Bande annonce
Tampopo ne fait pas réellement dans le théâtre de l’absurde, il utilise les codes de la comédie populaire, du western ou encore du polar pour mieux asséner son propos avec une vigueur telle qu’elle coûtera, au dire des légendes, la vie du cinéaste une dizaine d’années plus tard : ridiculiser les mœurs, les us et coutumes, la société nippone à grands coups d’images loufoques, de personnages gros comme des camions, au visage si pur qu’il cache en fait l’entourloupe de taille, celle de la fausseté la plus absolue. Pourtant, Tampopo fait davantage figure d’aparté réussi que de brûlot délicieusement hilarant ou joyeusement effrayant. Vous voyez le truc ? En plaçant son récit dans un Japon moderne, Itami Juzo trouve néanmoins l’occasion de s’amuser avec les codes du western, du polar et de l’érotisme pour former un tout difficilement identifiable : l’introduction, décalée, comme toutes les séquences tournant autour du couple Yakusho Koji/Kuroda Fukumi, sont là pour démontrer s’il le fallait encore combien Itami Juzo développe son sujet de manière très personnelle. Car en orientant sa trame principale, celle d’un routier acceptant d’aider une quadragénaire dans l’élaboration d’une cuisine de nouilles plus performante, le cinéaste glisse ça et là des intermèdes de séquences de sexe fétichistes avec de la nourriture, au pouvoir érotisme certain, à la limite de la provocation. Mais on est bien loin des orgies insoutenables de La Grande bouffe. Ces scénettes, très chorégraphiées, apportent ce vent de fraîcheur utile au film pour qu’il ne soit pas linéaire ni répétitif, comme cette conclusion s’apparentant à celle d’A Bout de souffle, basculant dans une déclaration d’amour à la nourriture en parfait décalage avec son sujet, le polar. Rien à redire sur l’esthétique du métrage, aux lumières presque écarlates, ni même sur les notes d’humour déjà vues mais bien agencées : le premier entraînement de Tampopo, digne d’une sportive, la séquence des spaghetti ou encore l’art de déguster une soupe de nouilles avec méthode. Itami Juzo aura offert pour son second film un plat de résistance copieux après son excellente entrée des Funérailles.
Tampopo est pure jubilation. Déjà, le film s'ouvre sur un couple de gangsters dans une salle de cinéma interpellant le spectateur et menaçant toute personne faisant du bruit en mangeant dans la salle: formidable mise en abime du film.

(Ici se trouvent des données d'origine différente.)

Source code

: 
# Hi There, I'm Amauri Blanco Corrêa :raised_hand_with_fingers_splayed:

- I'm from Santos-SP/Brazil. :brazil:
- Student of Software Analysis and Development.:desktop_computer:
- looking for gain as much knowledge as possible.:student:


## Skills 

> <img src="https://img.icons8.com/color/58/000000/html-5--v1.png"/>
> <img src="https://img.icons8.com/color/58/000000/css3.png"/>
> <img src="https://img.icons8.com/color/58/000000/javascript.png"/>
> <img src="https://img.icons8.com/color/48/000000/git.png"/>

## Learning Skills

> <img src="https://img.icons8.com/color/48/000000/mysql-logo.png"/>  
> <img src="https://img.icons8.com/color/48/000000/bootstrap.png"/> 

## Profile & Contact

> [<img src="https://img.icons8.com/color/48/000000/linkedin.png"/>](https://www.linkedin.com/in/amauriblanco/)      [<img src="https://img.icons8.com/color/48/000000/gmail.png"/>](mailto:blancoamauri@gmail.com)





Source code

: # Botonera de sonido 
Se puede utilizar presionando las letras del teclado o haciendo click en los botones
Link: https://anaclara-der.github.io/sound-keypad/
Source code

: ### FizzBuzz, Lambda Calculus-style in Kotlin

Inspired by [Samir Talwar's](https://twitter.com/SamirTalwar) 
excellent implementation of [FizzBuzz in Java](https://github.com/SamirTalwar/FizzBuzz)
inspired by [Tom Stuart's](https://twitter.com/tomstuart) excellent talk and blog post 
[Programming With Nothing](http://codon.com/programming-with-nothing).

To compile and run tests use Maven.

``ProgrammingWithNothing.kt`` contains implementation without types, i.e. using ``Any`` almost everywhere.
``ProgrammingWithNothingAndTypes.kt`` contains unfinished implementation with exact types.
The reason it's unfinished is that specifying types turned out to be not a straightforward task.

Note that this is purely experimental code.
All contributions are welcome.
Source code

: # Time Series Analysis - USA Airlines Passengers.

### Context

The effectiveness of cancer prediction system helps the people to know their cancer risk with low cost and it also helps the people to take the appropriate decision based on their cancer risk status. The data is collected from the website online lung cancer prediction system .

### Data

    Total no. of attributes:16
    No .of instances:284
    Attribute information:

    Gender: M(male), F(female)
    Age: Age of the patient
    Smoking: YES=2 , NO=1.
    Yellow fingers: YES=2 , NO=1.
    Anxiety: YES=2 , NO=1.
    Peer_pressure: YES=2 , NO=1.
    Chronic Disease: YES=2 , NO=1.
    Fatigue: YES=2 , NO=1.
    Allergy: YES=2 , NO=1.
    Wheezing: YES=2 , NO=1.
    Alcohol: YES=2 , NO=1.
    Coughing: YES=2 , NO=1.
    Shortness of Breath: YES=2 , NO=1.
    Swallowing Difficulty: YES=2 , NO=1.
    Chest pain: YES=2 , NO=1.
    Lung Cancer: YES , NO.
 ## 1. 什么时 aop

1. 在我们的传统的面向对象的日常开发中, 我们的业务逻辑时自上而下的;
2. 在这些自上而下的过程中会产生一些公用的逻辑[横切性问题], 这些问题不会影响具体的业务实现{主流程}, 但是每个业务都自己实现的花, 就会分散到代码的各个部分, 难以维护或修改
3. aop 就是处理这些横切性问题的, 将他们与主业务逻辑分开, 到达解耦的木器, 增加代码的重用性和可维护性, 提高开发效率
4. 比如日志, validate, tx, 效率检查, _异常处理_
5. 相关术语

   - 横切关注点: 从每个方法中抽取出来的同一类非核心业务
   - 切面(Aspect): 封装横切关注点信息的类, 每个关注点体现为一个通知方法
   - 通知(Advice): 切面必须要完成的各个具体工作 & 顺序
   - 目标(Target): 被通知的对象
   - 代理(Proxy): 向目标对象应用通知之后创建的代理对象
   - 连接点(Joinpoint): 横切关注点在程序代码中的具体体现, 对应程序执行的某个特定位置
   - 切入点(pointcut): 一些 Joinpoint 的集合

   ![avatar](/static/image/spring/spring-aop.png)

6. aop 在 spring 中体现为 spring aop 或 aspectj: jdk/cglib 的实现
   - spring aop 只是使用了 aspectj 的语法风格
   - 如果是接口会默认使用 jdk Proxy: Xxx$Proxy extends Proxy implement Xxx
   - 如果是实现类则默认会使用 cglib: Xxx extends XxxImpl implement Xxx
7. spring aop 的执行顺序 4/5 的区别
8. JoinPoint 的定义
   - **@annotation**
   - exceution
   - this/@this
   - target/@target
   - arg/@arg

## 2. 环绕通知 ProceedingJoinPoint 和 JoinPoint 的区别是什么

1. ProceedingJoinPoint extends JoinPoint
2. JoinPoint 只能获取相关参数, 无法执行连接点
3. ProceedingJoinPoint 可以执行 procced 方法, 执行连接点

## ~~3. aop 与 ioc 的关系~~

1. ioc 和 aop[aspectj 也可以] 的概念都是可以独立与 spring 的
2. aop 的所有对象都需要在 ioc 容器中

Ensuite, le film utilise tout l'attirail du western pour raconter son récit culinaire: tenue de cow-boys des héros, restaurant cadré comme un saloon, arrivée des personnages digne des 7 mercenaires, cadrages rapprochés, froideur à la John Wayne du héros, tension crée par l'attente du face à face (entre personnages ou cusinière attendant anxieusement le point de vue des personnages sur son plat). De ce point vue, Tampopo écrase toutes les comédies françaises de ces 20 dernières années: Itami est conscient que le comique des situations et les numéros d'acteurs ne sont rien sans une vraie mise en scène. On a aussi droit à de belles parodies du film noir qui montrent les personnages ayant besoin de s'adonner au plaisir de la bouffe avant de mourir ou d'etre incarcéré.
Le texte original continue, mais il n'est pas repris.